- Given entries:
------------------------
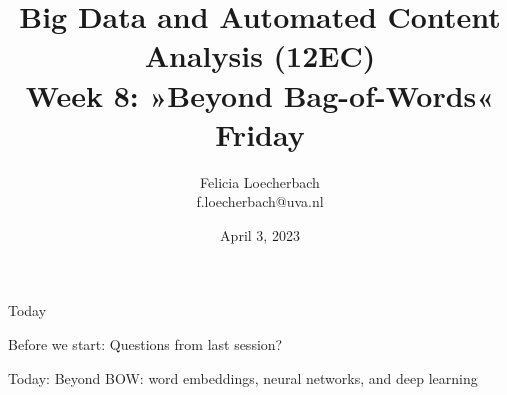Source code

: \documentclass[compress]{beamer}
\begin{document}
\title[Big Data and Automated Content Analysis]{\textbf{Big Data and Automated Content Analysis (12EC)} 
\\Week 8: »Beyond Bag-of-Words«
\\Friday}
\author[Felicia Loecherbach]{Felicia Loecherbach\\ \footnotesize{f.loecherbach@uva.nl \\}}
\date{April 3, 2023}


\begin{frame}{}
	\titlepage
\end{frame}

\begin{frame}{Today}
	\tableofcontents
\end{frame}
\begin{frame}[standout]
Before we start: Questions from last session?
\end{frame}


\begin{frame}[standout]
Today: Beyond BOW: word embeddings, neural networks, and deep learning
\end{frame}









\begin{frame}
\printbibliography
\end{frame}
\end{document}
------------------------
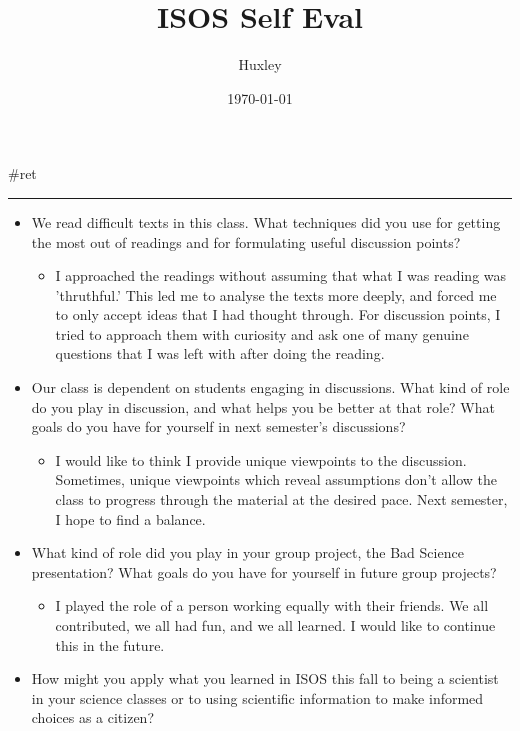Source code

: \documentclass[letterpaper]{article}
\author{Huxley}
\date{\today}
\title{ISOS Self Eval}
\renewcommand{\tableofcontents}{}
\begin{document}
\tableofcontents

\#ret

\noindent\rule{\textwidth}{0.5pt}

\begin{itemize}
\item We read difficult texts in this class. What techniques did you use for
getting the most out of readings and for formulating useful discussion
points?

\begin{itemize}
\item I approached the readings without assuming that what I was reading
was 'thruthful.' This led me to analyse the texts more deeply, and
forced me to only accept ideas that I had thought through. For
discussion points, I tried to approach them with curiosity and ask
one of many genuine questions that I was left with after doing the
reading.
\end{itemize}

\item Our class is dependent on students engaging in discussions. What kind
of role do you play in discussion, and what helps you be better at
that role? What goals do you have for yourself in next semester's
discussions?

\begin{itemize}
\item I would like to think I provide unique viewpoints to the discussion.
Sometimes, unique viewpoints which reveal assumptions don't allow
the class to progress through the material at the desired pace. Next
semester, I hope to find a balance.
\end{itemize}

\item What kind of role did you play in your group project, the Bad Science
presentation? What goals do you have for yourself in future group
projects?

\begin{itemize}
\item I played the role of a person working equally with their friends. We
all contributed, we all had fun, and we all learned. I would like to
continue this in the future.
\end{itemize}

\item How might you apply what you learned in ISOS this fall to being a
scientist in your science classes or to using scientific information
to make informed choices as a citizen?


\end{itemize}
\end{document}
------------------------
- What is needed: In this listing, how many lines contain "through"? Give the number without explanation.

- Solution below: 2